Ainsi, début juillet, après avoir suivi les observations formulées par les juges, la Communauté d’agglomération du Pays basque a proposé une version revue et corrigée du règlement, notamment pour introduire une « meilleure proportionnalité » face à la « rareté voire l’inexistence de locaux éligibles à la compensation » soulignée par les juges. Ainsi, on retrouve dans les nouvelles mesures la possibilité d’acheter des « droits de commercialité » pour les propriétaires auprès d’autres, pour récupérer des locaux. La règle empêchant les locaux commerciaux d’être loués a également été assouplie, afin de permettre aux locaux commerciaux dont la vitrine ne donne pas sur le domaine public d’être transformés eux aussi.
Vers une régulation du marché de la location saisonnière en France
Les logements en résidence principale dont la totalité est placée en location à courte durée sont limités à 120 jours de location durant l’année civile. Si seulement une partie du logement (ou une chambre sans accès indépendant par exemple) vient à être louée, il n’y a aucune limitation. En revanche, si le bien est une résidence secondaire et que la partie louée est issue d’une division de la résidence principale, ou bien une annexe, il est possible de bénéficier d’une autorisation temporaire avec changement d’usage, mais sans besoin de compensation.

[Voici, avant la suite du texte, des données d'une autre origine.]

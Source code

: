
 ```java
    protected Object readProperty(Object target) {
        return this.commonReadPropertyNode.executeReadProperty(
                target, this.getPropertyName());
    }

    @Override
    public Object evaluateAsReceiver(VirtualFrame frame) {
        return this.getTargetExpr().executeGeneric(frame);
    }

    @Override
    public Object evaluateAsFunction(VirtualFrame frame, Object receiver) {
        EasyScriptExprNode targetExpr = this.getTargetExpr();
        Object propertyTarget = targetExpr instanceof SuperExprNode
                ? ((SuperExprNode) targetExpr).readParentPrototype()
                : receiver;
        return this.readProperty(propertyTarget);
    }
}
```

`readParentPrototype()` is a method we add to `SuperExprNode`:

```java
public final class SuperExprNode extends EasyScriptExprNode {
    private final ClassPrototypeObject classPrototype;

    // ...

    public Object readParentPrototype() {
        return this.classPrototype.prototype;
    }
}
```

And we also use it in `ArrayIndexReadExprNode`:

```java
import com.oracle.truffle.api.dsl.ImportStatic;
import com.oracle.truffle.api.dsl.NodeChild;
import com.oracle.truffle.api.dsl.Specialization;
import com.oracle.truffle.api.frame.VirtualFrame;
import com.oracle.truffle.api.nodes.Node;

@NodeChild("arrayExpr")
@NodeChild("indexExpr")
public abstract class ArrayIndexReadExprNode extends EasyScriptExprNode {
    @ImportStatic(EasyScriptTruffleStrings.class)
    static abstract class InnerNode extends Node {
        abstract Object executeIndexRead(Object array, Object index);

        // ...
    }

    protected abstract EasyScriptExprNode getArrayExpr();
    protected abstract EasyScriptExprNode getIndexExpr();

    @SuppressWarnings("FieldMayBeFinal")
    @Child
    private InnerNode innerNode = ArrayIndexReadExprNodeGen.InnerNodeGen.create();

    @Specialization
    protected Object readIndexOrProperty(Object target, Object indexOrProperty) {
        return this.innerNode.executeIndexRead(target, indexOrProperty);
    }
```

Concernant les locations étudiantes, le principe est le même. Elles doivent être louées 9 mois par an à un étudiant, puis 3 mois durant l’été à des saisonniers (le logement devient donc un meublé touristique). Le changement d’usage permet de louer occasionnellement un bien dans une limite de 120 jours par an. Cette demande se fait en mairie et est obligatoire et permet de transformer des locaux destinés à l’habitation pour un autre usage, comme la location touristique à courte durée.
La nouvelle version de cette obligation de compensation vient d’entrer en vigueur, le 1er mars 2023. Toutefois, le combat juridique entre la communauté d’agglomération basque et les requérants n’est pas terminé. Après la suspension de la mesure, une audience sur le fond, sur le contenu et même sur la légalité de la mesure doit avoir lieu dans les prochains mois.

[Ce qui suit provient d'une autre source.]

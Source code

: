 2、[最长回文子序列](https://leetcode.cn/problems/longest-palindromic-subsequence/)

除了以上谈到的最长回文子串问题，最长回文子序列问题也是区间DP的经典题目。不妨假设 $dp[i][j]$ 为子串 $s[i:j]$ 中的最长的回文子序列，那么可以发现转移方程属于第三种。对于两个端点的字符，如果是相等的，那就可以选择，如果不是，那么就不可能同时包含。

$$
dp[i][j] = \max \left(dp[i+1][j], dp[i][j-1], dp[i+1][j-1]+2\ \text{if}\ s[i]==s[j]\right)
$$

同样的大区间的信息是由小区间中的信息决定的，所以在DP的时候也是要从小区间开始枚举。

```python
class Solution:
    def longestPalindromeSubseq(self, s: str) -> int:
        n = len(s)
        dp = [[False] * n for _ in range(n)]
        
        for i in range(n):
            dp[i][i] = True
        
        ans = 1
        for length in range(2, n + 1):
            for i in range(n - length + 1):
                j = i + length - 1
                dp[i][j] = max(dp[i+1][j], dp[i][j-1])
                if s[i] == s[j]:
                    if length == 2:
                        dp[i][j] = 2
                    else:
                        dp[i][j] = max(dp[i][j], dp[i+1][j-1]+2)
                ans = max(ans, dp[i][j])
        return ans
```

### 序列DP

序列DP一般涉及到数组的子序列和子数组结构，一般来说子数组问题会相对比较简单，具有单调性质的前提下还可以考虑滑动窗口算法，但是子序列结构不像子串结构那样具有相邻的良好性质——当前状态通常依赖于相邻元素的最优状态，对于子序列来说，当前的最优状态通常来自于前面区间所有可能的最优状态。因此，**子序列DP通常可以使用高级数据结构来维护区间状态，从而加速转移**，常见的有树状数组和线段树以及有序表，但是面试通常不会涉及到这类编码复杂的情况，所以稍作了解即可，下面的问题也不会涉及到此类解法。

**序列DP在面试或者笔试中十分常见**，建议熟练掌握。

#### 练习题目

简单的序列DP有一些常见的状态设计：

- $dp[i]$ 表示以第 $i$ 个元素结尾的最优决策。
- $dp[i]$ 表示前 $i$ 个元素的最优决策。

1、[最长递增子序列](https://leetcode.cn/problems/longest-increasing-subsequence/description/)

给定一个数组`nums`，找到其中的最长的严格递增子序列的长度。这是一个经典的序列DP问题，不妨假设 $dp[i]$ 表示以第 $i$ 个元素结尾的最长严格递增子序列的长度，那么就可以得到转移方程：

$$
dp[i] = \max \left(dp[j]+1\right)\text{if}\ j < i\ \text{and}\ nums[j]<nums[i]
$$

Pour Angélique Michel, directrice de la conciergerie de La Grande-Motte, « le principe de compensation est une règle intéressante pour endiguer la pénurie de logements pour les habitants. Il est compréhensible que les communes souhaitent se protéger et éviter de perdre leur population. Il faut toutefois veiller à ce que les mesures adoptées ne soient pas trop strictes, sinon elles auront l’effet inverse : les propriétaires de locations saisonnières risqueraient de déserter la commune et partir ailleurs ».

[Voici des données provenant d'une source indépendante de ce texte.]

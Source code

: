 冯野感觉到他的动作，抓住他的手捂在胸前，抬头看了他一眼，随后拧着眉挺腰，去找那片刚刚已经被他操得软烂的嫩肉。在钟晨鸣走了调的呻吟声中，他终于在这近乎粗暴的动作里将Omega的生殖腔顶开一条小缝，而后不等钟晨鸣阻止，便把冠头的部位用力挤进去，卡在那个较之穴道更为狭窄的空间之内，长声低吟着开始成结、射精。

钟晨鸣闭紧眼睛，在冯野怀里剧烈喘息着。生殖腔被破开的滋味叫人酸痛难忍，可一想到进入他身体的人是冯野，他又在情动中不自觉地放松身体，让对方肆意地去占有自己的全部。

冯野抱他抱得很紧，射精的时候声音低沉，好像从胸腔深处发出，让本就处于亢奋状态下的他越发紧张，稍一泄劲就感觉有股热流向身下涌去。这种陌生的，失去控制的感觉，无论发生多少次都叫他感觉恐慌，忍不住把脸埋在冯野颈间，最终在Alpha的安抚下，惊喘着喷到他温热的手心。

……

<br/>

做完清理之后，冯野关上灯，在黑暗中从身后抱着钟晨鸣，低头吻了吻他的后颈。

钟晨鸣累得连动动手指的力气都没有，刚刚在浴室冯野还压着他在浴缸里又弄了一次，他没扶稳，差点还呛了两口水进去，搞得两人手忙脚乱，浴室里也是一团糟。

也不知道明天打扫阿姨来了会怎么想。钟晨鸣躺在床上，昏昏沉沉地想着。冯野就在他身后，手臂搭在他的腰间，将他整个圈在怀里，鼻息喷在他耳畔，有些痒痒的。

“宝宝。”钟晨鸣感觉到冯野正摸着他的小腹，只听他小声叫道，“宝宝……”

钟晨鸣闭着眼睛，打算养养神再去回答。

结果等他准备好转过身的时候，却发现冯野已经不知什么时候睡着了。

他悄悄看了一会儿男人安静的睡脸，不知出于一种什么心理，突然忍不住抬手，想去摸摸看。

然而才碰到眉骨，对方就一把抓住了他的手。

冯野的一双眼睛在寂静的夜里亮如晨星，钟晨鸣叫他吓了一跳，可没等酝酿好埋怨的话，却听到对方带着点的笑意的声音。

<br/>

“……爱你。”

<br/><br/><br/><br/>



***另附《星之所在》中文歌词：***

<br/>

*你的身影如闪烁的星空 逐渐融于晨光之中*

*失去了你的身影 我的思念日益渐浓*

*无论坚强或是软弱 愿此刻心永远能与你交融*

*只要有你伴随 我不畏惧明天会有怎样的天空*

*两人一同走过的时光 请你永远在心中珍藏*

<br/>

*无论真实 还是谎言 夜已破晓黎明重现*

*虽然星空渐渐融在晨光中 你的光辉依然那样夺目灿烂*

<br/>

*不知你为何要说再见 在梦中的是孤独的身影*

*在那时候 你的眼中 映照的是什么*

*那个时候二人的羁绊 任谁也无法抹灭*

Locations AirBNB et compensation : tout le monde y gagne
De nombreuses villes ont adopté le mécanisme de compensation parmi leurs règlements liés à AirBNB et aux locations saisonnières. Leur but n’est pas de nuire au développement de cette activité mais bien de réguler le marché afin d’éviter une trop forte hausse des prix de l’immobilier à l’échelle locale, tout en conservant un certain nombre de biens en location à courte durée afin d’attirer les touristes. Bien que difficile à mettre en place dans toutes les communes concernées, le principe de compensation fait partie des mesures qui permettront, à terme, de trouver un équilibre et de satisfaire tout le monde. Les communes disposeront de logements pour accueillir de nouveaux arrivants et les propriétaires pourront continuer à louer leurs meublés touristiques tout au long de l’année.